The Bonito Flake Museum in Hualien County’s Cising Township (七星) reopened last week and announced the development of a new soy sauce with bonito flakes.
The museum is creating the soy sauce to sustain the traditional local industry and pass it on to future generations, it said.
Once an abandoned bonito flake factory, the original wooden building was at least 50 years old.

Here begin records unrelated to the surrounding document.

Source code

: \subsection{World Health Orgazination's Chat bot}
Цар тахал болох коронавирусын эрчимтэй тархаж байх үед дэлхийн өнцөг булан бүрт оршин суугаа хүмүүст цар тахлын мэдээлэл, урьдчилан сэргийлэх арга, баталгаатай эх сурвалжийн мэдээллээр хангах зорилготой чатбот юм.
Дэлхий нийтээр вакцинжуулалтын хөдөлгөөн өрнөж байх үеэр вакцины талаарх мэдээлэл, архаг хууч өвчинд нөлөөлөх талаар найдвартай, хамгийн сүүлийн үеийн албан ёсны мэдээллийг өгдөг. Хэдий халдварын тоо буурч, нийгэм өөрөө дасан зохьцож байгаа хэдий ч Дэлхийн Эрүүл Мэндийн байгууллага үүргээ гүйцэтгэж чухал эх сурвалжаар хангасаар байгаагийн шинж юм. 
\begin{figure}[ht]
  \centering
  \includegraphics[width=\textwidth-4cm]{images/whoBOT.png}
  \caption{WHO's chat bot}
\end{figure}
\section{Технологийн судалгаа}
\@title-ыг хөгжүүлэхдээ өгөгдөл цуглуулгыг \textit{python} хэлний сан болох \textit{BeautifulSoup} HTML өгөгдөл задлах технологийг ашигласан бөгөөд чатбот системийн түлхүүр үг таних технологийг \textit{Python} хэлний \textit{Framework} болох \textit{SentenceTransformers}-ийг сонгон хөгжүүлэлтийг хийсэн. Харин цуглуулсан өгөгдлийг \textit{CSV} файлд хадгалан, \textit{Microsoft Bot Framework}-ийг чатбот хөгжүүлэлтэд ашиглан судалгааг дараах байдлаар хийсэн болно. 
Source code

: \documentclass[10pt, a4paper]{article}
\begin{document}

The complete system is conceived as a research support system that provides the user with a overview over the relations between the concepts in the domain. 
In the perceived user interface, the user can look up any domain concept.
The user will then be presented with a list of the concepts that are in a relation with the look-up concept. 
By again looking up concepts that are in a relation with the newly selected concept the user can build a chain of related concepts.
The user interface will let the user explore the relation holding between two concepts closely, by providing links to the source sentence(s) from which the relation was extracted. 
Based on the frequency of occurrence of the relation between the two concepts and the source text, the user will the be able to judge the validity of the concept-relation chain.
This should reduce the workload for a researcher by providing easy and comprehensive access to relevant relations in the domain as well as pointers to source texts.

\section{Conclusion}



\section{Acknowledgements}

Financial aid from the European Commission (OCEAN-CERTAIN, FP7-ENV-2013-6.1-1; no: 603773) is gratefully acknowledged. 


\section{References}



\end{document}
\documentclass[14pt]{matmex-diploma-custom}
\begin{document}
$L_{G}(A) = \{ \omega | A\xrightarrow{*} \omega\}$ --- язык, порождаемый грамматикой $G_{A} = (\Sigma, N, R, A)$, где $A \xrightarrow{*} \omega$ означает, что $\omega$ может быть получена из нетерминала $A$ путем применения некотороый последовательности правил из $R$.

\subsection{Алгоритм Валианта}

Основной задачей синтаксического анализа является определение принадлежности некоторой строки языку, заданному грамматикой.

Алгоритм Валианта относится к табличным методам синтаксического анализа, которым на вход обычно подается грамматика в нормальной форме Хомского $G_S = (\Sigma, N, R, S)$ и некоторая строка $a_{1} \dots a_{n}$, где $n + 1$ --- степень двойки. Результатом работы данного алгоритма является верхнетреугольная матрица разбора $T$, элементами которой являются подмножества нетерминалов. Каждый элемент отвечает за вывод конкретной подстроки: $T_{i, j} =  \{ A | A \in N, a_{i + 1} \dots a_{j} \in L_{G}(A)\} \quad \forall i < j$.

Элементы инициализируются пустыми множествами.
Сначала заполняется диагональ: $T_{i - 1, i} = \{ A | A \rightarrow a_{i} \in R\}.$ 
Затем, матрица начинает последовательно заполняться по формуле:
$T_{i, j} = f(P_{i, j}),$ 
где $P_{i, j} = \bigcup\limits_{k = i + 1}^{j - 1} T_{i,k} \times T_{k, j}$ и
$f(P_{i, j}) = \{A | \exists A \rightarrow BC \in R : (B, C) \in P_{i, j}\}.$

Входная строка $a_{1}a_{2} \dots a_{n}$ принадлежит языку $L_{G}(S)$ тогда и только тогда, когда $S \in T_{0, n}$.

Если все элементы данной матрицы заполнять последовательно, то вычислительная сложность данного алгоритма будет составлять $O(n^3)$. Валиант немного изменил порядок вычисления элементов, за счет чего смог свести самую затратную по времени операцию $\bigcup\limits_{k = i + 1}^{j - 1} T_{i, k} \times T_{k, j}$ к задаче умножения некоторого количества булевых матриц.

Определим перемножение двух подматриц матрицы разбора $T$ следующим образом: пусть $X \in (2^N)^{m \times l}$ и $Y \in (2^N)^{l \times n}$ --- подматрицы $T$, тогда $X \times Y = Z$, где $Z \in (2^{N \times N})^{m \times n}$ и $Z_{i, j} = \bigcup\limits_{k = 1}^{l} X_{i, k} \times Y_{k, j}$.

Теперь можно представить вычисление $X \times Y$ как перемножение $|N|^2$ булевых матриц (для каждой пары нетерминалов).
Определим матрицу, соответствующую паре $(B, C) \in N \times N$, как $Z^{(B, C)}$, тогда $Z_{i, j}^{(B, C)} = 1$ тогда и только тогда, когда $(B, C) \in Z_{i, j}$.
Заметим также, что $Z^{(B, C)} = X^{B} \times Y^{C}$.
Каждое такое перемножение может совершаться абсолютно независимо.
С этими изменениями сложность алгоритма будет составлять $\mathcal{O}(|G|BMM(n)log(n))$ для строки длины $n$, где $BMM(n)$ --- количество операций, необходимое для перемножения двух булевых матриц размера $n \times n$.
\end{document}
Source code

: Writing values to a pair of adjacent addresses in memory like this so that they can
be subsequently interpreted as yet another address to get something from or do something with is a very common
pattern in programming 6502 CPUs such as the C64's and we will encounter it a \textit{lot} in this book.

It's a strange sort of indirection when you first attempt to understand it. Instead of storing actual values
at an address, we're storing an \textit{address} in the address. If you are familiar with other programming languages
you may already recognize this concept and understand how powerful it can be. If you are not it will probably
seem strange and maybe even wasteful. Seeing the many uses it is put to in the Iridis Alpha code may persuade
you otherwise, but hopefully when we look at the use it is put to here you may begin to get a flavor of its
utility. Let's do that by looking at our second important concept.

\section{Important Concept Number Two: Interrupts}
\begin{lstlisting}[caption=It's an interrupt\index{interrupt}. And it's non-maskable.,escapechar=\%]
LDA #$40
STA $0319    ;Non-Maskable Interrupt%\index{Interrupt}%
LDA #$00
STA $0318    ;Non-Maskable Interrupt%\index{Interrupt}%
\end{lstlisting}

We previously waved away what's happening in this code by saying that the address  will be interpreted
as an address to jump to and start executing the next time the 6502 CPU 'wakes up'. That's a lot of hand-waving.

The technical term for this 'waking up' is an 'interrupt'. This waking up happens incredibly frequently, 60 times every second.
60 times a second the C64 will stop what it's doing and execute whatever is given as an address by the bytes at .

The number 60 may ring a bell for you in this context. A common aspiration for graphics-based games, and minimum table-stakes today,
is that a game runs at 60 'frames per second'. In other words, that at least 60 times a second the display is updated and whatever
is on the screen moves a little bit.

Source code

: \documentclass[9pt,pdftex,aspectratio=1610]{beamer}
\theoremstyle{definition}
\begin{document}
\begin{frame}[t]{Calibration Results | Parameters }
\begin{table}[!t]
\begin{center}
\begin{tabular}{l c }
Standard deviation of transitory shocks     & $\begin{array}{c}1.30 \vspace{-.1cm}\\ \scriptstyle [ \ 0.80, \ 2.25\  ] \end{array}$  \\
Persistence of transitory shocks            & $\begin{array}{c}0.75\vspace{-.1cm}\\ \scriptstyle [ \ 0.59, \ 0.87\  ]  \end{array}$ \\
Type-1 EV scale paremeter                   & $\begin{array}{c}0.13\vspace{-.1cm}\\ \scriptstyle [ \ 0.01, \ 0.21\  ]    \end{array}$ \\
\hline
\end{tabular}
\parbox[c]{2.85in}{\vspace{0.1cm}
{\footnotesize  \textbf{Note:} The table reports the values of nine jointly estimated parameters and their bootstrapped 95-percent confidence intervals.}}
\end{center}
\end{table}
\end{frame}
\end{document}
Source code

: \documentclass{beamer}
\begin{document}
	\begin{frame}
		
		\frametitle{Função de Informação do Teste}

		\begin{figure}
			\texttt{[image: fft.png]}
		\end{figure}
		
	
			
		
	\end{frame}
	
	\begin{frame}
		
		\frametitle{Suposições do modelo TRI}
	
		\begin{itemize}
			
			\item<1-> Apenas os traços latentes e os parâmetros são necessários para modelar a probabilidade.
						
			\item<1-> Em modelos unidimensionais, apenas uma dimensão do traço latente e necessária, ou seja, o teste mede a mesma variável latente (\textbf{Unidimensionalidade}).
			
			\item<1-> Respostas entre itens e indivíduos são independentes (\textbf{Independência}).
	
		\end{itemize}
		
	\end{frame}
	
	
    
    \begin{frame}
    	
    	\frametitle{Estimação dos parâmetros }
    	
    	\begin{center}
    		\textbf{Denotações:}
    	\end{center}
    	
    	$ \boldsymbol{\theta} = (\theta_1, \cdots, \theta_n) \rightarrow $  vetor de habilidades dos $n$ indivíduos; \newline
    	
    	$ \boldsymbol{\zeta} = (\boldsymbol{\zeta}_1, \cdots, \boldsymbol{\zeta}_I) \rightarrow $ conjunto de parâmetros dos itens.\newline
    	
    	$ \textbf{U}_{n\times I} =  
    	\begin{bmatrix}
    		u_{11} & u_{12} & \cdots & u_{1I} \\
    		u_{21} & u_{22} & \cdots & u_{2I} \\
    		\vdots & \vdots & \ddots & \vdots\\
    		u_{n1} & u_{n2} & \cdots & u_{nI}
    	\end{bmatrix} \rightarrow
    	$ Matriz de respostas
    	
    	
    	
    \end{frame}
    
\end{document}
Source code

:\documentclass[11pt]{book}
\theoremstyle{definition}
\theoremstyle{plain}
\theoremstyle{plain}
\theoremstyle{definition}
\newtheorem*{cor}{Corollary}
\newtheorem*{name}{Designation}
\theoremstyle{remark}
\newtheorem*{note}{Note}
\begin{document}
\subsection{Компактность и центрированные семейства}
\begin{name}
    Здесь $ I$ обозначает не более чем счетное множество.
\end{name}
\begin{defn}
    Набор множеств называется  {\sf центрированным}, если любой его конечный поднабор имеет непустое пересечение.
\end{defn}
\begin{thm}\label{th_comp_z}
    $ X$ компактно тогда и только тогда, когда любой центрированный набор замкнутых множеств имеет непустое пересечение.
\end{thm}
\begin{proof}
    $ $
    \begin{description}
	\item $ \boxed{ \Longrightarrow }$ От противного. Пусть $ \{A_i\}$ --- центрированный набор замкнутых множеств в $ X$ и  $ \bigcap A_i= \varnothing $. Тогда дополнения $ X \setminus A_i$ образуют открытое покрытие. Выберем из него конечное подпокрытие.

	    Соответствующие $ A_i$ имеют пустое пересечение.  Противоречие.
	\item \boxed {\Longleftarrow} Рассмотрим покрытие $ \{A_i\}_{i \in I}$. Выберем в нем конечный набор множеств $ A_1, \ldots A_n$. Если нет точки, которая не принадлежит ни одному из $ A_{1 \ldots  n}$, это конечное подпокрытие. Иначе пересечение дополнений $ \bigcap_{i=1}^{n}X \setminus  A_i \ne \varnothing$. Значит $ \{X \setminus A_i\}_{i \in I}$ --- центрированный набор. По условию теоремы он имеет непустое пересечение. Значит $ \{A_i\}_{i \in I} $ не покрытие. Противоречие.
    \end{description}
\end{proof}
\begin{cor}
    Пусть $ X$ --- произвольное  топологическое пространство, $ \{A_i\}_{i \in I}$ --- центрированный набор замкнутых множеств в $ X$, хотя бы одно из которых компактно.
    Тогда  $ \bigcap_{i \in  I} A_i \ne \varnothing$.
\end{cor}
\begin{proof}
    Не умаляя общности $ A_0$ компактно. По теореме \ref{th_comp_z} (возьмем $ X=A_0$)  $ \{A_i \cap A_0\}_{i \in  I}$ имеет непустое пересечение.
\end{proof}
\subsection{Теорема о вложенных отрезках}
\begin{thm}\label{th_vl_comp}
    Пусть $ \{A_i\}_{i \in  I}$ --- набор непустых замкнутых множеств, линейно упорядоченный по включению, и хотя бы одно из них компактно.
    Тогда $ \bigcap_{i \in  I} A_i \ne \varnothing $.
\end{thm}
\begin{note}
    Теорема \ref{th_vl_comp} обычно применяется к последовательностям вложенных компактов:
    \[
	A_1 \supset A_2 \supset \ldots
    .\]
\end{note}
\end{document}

It was repurposed into a museum in 2003 and was a popular tourist destination in the Cisingtan (七星潭) area before it burned down in July 2017.
The owner of the building, Jota Food Co, decided to rebuild the museum on its original location.
Parts of the new structure are preserved from the former building, burn marks included, museum manager Yu Kuo-feng (余國豐) said.
Cising was a thriving center for bonito flake processing, an industry that began in the Japanese colonial era, Yu said, adding that at its peak, there were more than 20 factories in Cising alone.
However, with factories moving to Southeast Asia in the 1980s, the industry has been declining, and the original museum building was one of the last factories to close down, Yu said.
Yu’s father, former Jota Food president Yu Tsung-po (余宗柏), had bought the factory, saying that someone had to preserve the memory of Hualien’s local industry.
It is unfortunate that much of the antique fishing equipment on display in the museum was destroyed along with the original building, Yu Kuo-feng said.
Some antiques were saved, including a mailbox that has had more than 30,000 letters deposited in it and a first-generation bonito flake shaver, he said.
Yu Kuo-feng also announced the museum’s collaboration with local soy sauce factory Hsin Wei to develop a bonito-flavored soy sauce.
Hsin Wei was founded in 1927 and has been a staple of local taste, said Hsu Heng-hsun (許恒巽), the third-generation owner of the soy sauce factory, which has transitioned to become mostly a tourist facility.
The collaboration aims to not only renew the memory of the local bonito flake and soy sauce industries in the minds of residents and tourists, but also to pass down the memory, Hsu said.